The Fethiye markets are filled with fruit and vegetables all year round in Turkey, but the arrival of autumn brings a feeling of anticipation and excitement.

Pomegranates - tangy, delicious and full of health benefits

The change of fruits in autumn is quite dramatic with apples, pears, plums and oranges coming into season and replacing the last of the summer fruits.

The jewel of autumn fruits is the pomegranate. There are many places in the world where you can buy pomegranates all year round but it does have a season, from September to February. Now is the time when pomegranates (nar in Turkish) are sweet, juicy and at their best.
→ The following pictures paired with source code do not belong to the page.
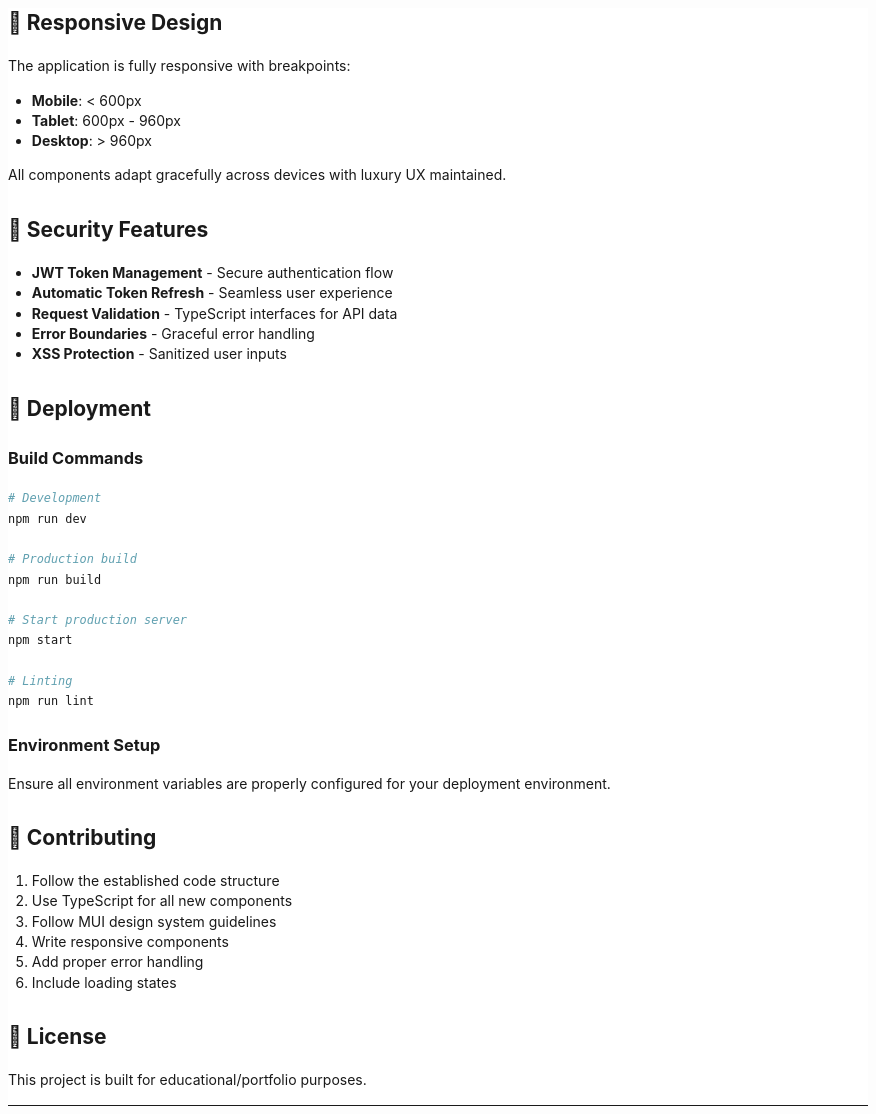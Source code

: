 ## 📱 Responsive Design

The application is fully responsive with breakpoints:
- **Mobile**: < 600px
- **Tablet**: 600px - 960px  
- **Desktop**: > 960px

All components adapt gracefully across devices with luxury UX maintained.

## 🔐 Security Features

- **JWT Token Management** - Secure authentication flow
- **Automatic Token Refresh** - Seamless user experience
- **Request Validation** - TypeScript interfaces for API data
- **Error Boundaries** - Graceful error handling
- **XSS Protection** - Sanitized user inputs

## 🚀 Deployment

### Build Commands
```bash
# Development
npm run dev

# Production build
npm run build

# Start production server
npm start

# Linting
npm run lint
```

### Environment Setup
Ensure all environment variables are properly configured for your deployment environment.

## 🤝 Contributing

1. Follow the established code structure
2. Use TypeScript for all new components
3. Follow MUI design system guidelines
4. Write responsive components
5. Add proper error handling
6. Include loading states

## 📄 License

This project is built for educational/portfolio purposes.

---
Pomegranates - tangy, delicious and full of health benefits

The pomegranate (nar)

Did you know?

  • The word pomegranate means apple with many seeds.
  • Pomegranates are native to the Middle East.
  • Pomegranate trees grow in hot and dry climates.
  • Pomegranates belong to the berry family.
  • Pomegranates are classified as superfruit.
  • Pomegranates don’t continue to develop sugar once harvested so can be stored for up to 2 months in the refrigerator.
  • Pomegranate trees can live for over 200 years.

And they’re good for you

Here are some of the natural health benefits of Pomegranate juice:

Antioxidants

The vibrant red hue that appears to shine from pomegranates comes from polyphenols, chemicals that act as powerful antioxidants. Pomegranate juice contains higher levels of antioxidants than most other fruit juices. It also has three times more antioxidants than red wine and green tea. The antioxidants assist in removing free radicals, protect cells from damage, and reduce inflammation.

Anti-inflammatory

The bright red juice also works as a powerful anti-inflammatory ingredient because of its high antioxidant concentration. It can help reduce overall inflammation and prevent oxidative stress and damage.

Arthritis

The flavonols in pomegranate juice may help block the inflammation that contributes to osteoarthritis and cartilage damage. Research is currently being conducted on the juice’s potential effects on osteoporosis, rheumatoid arthritis, and other types of arthritis and joint inflammation.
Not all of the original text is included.